--- WORKING DATA Enclosed Below ---

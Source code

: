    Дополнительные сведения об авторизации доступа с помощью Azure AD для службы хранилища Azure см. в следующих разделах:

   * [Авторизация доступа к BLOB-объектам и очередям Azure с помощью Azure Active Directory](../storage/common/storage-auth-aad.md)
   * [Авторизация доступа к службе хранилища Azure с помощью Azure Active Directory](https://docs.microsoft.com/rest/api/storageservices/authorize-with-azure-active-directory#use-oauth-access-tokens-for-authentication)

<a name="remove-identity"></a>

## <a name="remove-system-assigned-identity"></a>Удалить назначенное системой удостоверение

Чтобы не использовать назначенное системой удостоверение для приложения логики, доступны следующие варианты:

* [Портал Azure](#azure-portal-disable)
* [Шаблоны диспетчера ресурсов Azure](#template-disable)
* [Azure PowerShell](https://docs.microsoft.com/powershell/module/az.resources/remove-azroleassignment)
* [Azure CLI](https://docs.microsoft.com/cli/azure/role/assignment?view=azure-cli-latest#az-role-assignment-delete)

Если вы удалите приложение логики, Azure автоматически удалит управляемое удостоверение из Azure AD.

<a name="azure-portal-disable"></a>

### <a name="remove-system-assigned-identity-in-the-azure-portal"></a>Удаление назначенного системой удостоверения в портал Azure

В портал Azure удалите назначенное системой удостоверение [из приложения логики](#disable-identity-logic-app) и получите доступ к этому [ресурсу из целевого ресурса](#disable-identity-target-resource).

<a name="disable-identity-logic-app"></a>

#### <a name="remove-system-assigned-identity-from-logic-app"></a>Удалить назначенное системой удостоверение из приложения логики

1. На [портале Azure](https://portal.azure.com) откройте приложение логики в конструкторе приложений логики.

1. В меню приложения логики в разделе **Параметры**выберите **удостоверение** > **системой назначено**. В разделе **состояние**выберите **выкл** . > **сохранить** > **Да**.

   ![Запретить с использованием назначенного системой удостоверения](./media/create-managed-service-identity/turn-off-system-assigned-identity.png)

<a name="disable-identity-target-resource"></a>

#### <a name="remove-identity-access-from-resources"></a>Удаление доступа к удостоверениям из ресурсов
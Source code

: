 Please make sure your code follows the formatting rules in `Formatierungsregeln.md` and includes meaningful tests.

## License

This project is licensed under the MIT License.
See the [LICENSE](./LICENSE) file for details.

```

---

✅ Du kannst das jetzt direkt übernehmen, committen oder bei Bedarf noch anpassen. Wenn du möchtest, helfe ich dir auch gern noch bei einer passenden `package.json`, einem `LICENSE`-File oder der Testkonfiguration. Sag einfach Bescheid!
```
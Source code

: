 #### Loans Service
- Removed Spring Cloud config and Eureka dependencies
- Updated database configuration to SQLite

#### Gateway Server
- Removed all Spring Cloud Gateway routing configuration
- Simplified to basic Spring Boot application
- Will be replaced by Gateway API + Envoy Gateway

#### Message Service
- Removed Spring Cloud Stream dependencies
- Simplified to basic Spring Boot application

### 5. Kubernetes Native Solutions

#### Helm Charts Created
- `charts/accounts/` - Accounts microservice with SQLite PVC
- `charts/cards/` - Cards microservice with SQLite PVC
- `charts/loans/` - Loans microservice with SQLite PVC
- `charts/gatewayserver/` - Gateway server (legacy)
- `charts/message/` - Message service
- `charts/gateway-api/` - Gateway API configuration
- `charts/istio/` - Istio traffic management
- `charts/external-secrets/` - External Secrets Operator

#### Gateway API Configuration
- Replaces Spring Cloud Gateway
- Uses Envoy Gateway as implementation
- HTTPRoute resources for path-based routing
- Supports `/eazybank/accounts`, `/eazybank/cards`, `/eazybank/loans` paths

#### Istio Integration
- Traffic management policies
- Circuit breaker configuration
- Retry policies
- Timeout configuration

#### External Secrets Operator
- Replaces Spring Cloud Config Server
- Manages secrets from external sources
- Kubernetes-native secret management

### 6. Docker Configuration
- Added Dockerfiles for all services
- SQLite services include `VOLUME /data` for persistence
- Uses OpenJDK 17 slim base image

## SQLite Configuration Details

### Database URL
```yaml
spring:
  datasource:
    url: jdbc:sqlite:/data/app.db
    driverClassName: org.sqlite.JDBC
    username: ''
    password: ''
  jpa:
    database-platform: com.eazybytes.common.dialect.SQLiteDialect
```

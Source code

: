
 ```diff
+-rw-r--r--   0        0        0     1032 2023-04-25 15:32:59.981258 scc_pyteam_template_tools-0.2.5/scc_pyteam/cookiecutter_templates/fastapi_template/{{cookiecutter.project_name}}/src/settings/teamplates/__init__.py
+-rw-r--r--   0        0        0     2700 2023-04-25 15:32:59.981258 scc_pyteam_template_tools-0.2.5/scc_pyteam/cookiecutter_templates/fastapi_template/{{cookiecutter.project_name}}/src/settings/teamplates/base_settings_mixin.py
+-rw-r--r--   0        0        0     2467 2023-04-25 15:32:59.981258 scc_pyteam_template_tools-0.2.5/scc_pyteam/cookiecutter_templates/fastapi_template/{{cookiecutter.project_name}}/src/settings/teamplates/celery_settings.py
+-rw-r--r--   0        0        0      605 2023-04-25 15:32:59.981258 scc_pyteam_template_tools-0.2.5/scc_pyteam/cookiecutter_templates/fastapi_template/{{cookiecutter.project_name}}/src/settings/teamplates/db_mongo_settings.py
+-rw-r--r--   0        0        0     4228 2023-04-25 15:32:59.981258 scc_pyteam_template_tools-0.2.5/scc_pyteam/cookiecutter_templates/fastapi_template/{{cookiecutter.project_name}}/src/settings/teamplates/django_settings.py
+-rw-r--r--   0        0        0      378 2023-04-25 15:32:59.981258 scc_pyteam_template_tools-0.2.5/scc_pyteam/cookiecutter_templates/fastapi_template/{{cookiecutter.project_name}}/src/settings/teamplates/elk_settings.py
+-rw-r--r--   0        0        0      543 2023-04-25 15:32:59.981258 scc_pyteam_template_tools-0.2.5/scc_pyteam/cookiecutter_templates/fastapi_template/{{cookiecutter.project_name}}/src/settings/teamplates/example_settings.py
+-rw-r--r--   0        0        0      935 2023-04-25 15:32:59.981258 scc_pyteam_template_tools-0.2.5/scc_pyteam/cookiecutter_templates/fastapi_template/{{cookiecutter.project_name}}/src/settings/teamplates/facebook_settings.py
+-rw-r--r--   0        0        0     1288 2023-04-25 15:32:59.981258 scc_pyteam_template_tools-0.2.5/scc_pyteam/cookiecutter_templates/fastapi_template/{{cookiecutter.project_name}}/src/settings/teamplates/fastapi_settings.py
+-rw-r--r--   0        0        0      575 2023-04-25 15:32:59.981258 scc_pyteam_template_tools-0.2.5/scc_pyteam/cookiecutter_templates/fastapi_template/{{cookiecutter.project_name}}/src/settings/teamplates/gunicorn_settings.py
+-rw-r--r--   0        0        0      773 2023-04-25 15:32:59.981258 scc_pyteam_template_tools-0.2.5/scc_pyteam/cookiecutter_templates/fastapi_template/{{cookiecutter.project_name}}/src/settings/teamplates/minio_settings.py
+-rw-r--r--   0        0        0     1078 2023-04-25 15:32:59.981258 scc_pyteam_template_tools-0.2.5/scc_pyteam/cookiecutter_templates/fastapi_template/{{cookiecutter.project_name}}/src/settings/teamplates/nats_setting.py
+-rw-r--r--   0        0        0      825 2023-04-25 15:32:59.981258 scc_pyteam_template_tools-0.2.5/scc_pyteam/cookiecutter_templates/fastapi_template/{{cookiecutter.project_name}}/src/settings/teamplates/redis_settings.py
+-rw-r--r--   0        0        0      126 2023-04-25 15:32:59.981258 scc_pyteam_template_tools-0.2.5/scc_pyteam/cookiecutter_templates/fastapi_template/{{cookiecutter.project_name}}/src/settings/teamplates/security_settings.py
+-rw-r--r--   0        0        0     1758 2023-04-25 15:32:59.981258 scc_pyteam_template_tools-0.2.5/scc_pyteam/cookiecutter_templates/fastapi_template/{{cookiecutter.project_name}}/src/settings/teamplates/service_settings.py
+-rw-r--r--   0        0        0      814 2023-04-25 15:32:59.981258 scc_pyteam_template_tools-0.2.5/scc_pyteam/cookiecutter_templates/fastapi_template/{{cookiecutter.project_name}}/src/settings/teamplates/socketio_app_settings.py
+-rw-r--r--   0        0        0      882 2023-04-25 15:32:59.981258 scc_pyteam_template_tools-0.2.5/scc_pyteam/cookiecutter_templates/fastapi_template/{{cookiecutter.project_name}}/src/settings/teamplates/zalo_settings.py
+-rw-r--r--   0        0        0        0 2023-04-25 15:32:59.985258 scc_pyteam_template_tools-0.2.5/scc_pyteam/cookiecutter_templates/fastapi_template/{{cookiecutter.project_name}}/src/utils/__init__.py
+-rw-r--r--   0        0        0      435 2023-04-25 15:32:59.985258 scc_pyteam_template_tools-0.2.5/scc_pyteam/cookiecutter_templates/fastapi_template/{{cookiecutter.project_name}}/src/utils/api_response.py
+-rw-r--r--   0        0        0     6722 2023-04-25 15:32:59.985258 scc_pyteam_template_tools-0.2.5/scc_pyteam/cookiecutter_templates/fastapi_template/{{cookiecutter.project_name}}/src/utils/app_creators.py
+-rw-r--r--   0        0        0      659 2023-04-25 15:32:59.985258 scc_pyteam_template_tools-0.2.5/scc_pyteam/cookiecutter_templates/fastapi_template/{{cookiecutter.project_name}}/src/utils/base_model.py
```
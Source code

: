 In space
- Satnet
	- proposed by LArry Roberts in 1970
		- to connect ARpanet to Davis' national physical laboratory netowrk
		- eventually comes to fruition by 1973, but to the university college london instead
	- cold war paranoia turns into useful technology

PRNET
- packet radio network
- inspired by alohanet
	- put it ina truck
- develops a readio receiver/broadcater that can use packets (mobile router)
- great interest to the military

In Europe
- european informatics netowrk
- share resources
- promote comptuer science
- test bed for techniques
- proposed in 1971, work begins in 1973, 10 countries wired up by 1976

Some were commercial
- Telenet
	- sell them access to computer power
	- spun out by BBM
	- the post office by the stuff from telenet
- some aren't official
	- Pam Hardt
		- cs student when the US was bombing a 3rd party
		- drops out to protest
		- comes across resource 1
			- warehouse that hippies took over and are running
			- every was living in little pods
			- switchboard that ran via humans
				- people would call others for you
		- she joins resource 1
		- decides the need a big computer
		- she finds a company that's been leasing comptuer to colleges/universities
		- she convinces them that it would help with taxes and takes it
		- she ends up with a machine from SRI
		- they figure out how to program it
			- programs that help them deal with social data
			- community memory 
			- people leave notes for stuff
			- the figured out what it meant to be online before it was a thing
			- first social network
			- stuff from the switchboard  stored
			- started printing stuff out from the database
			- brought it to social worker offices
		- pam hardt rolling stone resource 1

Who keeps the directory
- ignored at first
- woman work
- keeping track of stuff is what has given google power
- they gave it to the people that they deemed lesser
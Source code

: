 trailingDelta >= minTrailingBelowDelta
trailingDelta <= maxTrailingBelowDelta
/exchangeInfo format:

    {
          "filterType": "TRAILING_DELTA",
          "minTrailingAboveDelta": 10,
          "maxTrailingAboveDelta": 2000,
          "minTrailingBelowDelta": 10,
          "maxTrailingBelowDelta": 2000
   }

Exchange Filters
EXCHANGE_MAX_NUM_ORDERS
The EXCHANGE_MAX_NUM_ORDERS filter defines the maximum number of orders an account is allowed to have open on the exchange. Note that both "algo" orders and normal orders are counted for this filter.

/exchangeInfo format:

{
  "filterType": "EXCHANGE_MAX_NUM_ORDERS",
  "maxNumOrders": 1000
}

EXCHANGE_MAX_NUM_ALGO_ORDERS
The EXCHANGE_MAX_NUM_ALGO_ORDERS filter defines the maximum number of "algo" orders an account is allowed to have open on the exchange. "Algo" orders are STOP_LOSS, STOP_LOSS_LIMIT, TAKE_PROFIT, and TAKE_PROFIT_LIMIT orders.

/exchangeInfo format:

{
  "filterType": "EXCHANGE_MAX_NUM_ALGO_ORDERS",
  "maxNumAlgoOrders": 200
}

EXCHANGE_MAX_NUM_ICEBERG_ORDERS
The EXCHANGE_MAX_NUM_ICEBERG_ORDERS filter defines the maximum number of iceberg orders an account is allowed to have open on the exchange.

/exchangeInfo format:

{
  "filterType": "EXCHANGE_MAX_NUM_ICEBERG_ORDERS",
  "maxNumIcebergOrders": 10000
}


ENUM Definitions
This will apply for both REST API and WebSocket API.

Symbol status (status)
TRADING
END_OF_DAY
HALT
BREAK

--- End of Enclosed WORKING DATA ---

WHAT YOU ARE ASKED TO DO
Locate the lines above that contain "Cloud" and copy them.

TASK RESPONSE
- Removed Spring Cloud config and Eureka dependencies
- Removed all Spring Cloud Gateway routing configuration
- Removed Spring Cloud Stream dependencies
- Replaces Spring Cloud Gateway
- Replaces Spring Cloud Config Server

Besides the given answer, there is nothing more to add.